Data for review Start Marker

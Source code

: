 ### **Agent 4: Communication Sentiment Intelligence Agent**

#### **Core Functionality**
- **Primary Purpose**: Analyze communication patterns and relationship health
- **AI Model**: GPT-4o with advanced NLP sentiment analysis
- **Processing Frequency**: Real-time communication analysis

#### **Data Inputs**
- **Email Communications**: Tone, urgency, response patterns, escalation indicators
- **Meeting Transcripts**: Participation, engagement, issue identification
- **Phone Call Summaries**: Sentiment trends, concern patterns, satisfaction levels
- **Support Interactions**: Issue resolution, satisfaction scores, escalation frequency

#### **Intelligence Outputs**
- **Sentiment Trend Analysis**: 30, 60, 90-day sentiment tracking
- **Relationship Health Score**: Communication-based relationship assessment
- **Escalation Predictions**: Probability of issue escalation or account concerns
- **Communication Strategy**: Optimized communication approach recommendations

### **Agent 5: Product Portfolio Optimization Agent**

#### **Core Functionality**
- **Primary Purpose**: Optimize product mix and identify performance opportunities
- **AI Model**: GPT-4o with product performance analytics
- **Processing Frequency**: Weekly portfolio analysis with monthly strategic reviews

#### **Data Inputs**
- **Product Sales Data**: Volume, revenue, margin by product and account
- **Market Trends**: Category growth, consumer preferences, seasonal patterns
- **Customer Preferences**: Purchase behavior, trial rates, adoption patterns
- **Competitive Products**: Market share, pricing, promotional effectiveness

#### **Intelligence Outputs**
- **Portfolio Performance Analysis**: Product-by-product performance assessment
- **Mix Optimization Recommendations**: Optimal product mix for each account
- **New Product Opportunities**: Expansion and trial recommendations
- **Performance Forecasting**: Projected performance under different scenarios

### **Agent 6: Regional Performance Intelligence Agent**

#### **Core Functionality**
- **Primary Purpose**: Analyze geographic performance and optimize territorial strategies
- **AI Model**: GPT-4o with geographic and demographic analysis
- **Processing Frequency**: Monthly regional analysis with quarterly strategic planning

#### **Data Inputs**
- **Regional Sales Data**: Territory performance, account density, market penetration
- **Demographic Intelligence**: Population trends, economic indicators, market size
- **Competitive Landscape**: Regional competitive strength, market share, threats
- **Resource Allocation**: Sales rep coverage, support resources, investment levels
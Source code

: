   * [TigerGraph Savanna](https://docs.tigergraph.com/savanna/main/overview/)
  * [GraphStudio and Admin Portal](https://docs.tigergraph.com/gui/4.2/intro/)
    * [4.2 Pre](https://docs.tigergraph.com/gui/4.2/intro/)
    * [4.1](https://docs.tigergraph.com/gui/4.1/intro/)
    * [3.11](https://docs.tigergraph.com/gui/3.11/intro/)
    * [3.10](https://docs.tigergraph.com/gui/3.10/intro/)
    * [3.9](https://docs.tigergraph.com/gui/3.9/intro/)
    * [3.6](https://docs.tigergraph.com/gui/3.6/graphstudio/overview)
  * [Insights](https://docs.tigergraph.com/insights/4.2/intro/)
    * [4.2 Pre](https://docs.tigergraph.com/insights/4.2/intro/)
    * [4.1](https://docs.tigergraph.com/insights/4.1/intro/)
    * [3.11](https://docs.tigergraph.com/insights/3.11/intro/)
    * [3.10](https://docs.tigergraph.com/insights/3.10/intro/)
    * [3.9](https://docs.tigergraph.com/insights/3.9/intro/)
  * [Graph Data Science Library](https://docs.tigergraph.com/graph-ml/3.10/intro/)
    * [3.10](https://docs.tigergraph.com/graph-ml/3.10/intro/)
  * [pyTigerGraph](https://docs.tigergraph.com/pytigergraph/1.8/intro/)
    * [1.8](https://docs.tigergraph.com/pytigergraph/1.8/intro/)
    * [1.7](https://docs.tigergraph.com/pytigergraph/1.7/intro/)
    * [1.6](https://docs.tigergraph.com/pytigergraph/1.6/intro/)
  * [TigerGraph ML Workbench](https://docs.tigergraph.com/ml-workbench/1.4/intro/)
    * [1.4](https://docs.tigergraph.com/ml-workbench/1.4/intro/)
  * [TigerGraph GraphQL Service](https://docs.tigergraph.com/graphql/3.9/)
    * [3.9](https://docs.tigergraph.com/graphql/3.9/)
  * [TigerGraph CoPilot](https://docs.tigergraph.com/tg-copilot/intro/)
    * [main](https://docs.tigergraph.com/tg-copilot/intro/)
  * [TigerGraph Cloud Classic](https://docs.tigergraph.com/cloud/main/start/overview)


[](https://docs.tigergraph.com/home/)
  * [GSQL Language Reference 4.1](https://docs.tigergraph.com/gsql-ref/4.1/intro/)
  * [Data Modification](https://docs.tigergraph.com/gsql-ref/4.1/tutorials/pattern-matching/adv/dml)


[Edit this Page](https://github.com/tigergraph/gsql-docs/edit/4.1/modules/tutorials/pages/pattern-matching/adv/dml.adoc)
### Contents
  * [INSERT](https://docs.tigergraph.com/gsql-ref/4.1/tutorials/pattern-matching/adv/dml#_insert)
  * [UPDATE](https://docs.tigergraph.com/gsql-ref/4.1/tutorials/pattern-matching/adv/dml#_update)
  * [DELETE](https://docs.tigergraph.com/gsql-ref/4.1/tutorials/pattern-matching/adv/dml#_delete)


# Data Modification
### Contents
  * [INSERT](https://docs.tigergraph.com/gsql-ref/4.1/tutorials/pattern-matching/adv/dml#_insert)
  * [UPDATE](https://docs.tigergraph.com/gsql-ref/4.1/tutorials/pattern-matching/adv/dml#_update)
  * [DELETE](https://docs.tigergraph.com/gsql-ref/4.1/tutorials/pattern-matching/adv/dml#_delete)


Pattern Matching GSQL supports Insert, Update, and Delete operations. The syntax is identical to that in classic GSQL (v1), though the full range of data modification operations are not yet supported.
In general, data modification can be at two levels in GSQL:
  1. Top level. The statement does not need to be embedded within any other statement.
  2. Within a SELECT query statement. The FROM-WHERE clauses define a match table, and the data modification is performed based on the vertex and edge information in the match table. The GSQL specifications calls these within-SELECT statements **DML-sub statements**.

Data for review End Marker

Work task: Find the word "pytigergraph" in the entries and show each line where it is found.

Expected answer:
  * [pyTigerGraph](https://docs.tigergraph.com/pytigergraph/1.8/intro/)
    * [1.8](https://docs.tigergraph.com/pytigergraph/1.8/intro/)
    * [1.7](https://docs.tigergraph.com/pytigergraph/1.7/intro/)
    * [1.6](https://docs.tigergraph.com/pytigergraph/1.6/intro/)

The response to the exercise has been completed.